Internationale Beobachter nach Israel?

Capellan: Kein Ende der Gewalt in Israel. Auch in der vergangenen Nacht kam es wieder zu Unruhen im Westjordanland, dabei wurde ein vierjähriger Junge angeschossen. Jürgen Möllemann war es, der in der vergangenen Woche mit seinem Vorschlag für Aufruhr sorgte, doch internationale Beobachter nach Israel zu schicken. Der Präsident der Deutsch-Arabischen Gesellschaft hatte am Donnerstag in diesem Sender gesagt, das harte Vorgehen Israels gegenüber den Palästinensern müsse als Staatsterrorismus gebrandmarkt werden. Palästinenserpräsident Arafat wirbt ebenso dafür, unabhängige Vertreter der Vereinten Nationen oder auch der Europäischen Union ins Land zu lassen, Premier Ariel Scharon lehnt das strikt ab. Warum sperrt sich Israel? Darüber möchte ich jetzt mit dem früheren Berater von Scharons Vorgänger Ehud Barak sprechen. Ich begrüße am Telefon Roby Nathanson, heute Leiter des Instituts für Sozialforschung in Tel Aviv. Guten Morgen.

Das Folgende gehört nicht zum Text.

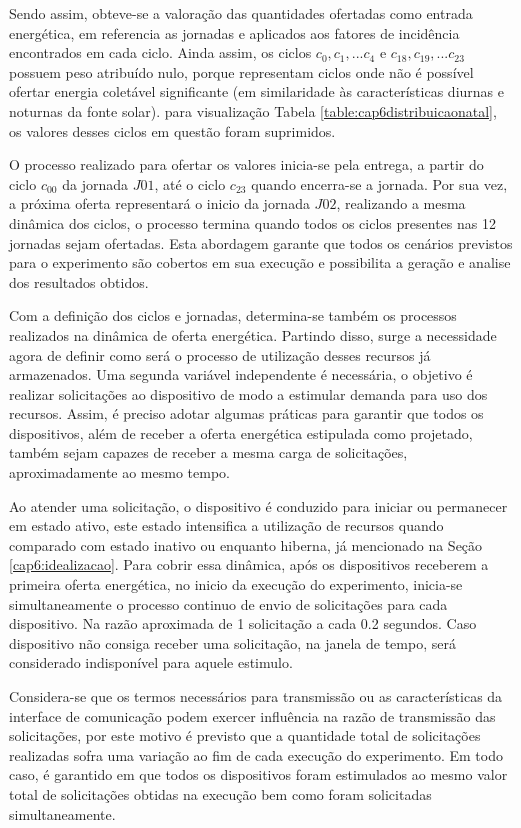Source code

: Sendo assim, obteve-se a valoração das quantidades ofertadas como entrada energética, em referencia as jornadas e aplicados aos fatores de incidência encontrados em cada ciclo. Ainda assim, os ciclos $c_0, c_1,... c_4$ e $c_{18}, c_{19},... c_{23}$ possuem peso atribuído nulo, porque representam ciclos onde não é possível ofertar energia coletável significante (em similaridade às características diurnas e noturnas da fonte solar). para visualização Tabela \ref{table:cap6distribuicaonatal}, os valores desses ciclos em questão foram suprimidos.

O processo realizado para ofertar os valores inicia-se pela entrega, a partir do ciclo $c_{00}$ da jornada $J01$, até o ciclo $c_{23}$ quando encerra-se a jornada. Por sua vez, a próxima oferta representará o inicio da jornada $J02$, realizando a mesma dinâmica dos ciclos, o processo termina quando todos os ciclos presentes nas 12 jornadas sejam ofertadas. Esta abordagem garante que todos os cenários previstos para o experimento são cobertos em sua execução e possibilita a geração e analise dos resultados obtidos.

Com a definição dos ciclos e jornadas, determina-se também os processos realizados na dinâmica de oferta energética. Partindo disso, surge a necessidade agora de definir como será o processo de utilização desses recursos já armazenados. Uma segunda variável independente é necessária, o objetivo é realizar solicitações ao dispositivo de modo a estimular demanda para uso dos recursos. Assim, é preciso adotar algumas práticas para garantir que todos os dispositivos, além de receber a oferta energética estipulada como projetado, também sejam capazes de receber a mesma carga de solicitações, aproximadamente ao mesmo tempo. 

Ao atender uma solicitação, o dispositivo é conduzido para iniciar ou permanecer em estado ativo, este estado intensifica a utilização de recursos quando comparado com estado inativo ou enquanto hiberna, já mencionado na Seção \ref{cap6:idealizacao}. Para cobrir essa dinâmica, após os dispositivos receberem a primeira oferta energética, no inicio da execução do experimento, inicia-se simultaneamente o processo continuo de envio de solicitações para cada dispositivo. Na razão aproximada de 1 solicitação a cada 0.2 segundos. Caso dispositivo não consiga receber uma solicitação, na janela de tempo, será considerado indisponível para aquele estimulo. 

Considera-se que os termos necessários para transmissão ou as características da interface de comunicação podem exercer influência na razão de transmissão das solicitações, por este motivo é previsto que a quantidade total de solicitações realizadas sofra uma variação ao fim de cada execução do experimento. Em todo caso, é garantido em que todos os dispositivos foram estimulados ao mesmo valor total de solicitações obtidas na execução bem como foram solicitadas simultaneamente.

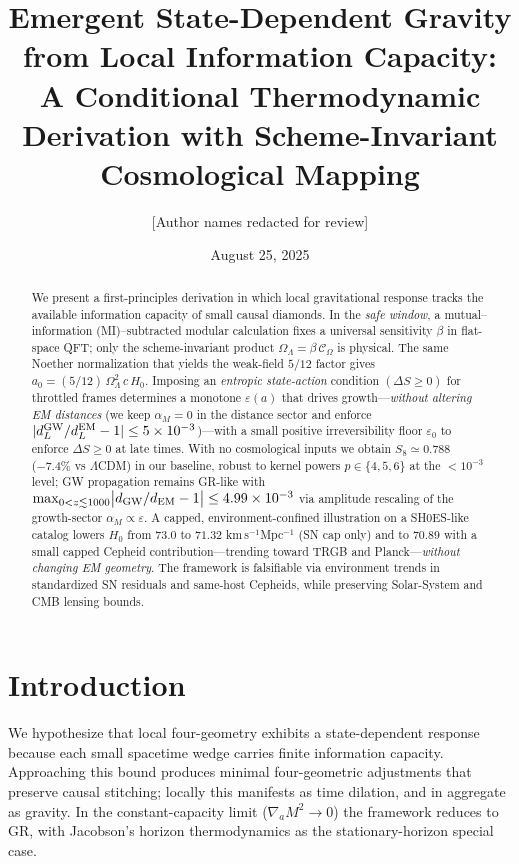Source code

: \documentclass[aps,prd,onecolumn,notitlepage,superscriptaddress,nofootinbib]{revtex4-2}
\newcommand{\COmega}{\mathcal{C}_{\Omega}}
\newcommand{\OL}{\Omega_{\Lambda}}
\newcommand{\aN}{a_0}
\newcommand{\alpham}{\alpha_M}
\newcommand{\Hzero}{H_0}
\newcommand{\eps}{\varepsilon}
\begin{document}
\title{Emergent State-Dependent Gravity from Local Information Capacity:\\
A Conditional Thermodynamic Derivation with Scheme-Invariant Cosmological Mapping}

\author{[Author names redacted for review]}
\date{August 25, 2025}

\begin{abstract}
We present a first-principles derivation in which local gravitational response tracks the available information capacity of small causal diamonds. In the \emph{safe window}, a mutual–information (MI)–subtracted modular calculation fixes a universal sensitivity \(\beta\) in flat-space QFT; only the scheme-invariant product \(\OL=\beta\,\COmega\) is physical. The same Noether normalization that yields the weak-field \(5/12\) factor gives \(\aN=(5/12)\,\OL^2\,c\,\Hzero\). Imposing an \emph{entropic state-action} condition \((\Delta S\ge 0)\) for throttled frames determines a monotone \(\eps(a)\) that drives growth—\emph{without altering EM distances} (we keep \(\alpham=0\) in the distance sector and enforce \(|d_L^{\rm GW}/d_L^{\rm EM}-1|\le 5\times 10^{-3}\))—with a small positive irreversibility floor \(\eps_0\) to enforce \(\Delta S\ge0\) at late times. With no cosmological inputs we obtain \(S_8\simeq 0.788\) (−7.4\% vs \(\Lambda\)CDM) in our baseline, robust to kernel powers \(p\in\{4,5,6\}\) at the \(<10^{-3}\) level; GW propagation remains GR-like with \(\max_{0<z\lesssim 1000}\!\big|d_{\rm GW}/d_{\rm EM}-1\big|\le 4.99\times 10^{-3}\) via amplitude rescaling of the growth-sector \(\alpham\propto \eps\). A capped, environment-confined illustration on a SH0ES-like catalog lowers \(\Hzero\) from \(73.0\) to \(71.32\) km\,s\(^{-1}\)Mpc\(^{-1}\) (SN cap only) and to \(70.89\) with a small capped Cepheid contribution—trending toward TRGB and Planck—\emph{without changing EM geometry}. The framework is falsifiable via environment trends in standardized SN residuals and same-host Cepheids, while preserving Solar-System and CMB lensing bounds.
\end{abstract}

\maketitle

\section{Introduction}
We hypothesize that local four-geometry exhibits a state-dependent response because each small spacetime wedge carries finite information capacity. Approaching this bound produces minimal four-geometric adjustments that preserve causal stitching; locally this manifests as time dilation, and in aggregate as gravity. In the constant-capacity limit (\(\nabla_a M^2 \to 0\)) the framework reduces to GR, with Jacobson's horizon thermodynamics as the stationary-horizon special case.
\end{document}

    Nathanson: Guten Morgen.

    Capellan: Herr Nathanson, würden Sie Scharon heute denn raten, internationale Beobachter ins Land zu lassen?

    Nathanson: Zunächst einmal: Internationale Beobachter in Israel oder im Nahen Osten sind kein Präzedenzfall. Es gibt solche Beobachter an der Nordgrenze mit Libanon, es gibt solche Beobachter im Friedensabkommen mit Syrien als auch mit Ägypten. Das heißt, das ist kein Fall, der hier nicht bekannt ist. Der Alptraum von Scharon - würde ich sagen - ist eine Kosovisierung des Konfliktes mit den Palästinensern, und das ist eigentlich die Essenz seiner Abneigung gegenüber internationaler Beobachter.

    Capellan: Was meinen Sie damit, was würde das bedeuten?

    Nathanson: Ich glaube, internationale Beobachter könnten schon eine positive Rolle hier spielen. Aber wenn es darum geht, Truppen zu schicken, die dann auch hier zu einem Entflechtungsabkommen zwischen Palästinensern und Israel sorgen könnten, das wäre für Scharon wirklich ein Alptraum.

    Capellan: Nun hat ja Shimon Peres, der Außenminister, zunächst sich für diese Entsendung dieser Beobachter ausgesprochen. Er ist dann zurückgepfiffen worden von Scharon. Ist die Koalition uneinig? Steht das Bündnis noch?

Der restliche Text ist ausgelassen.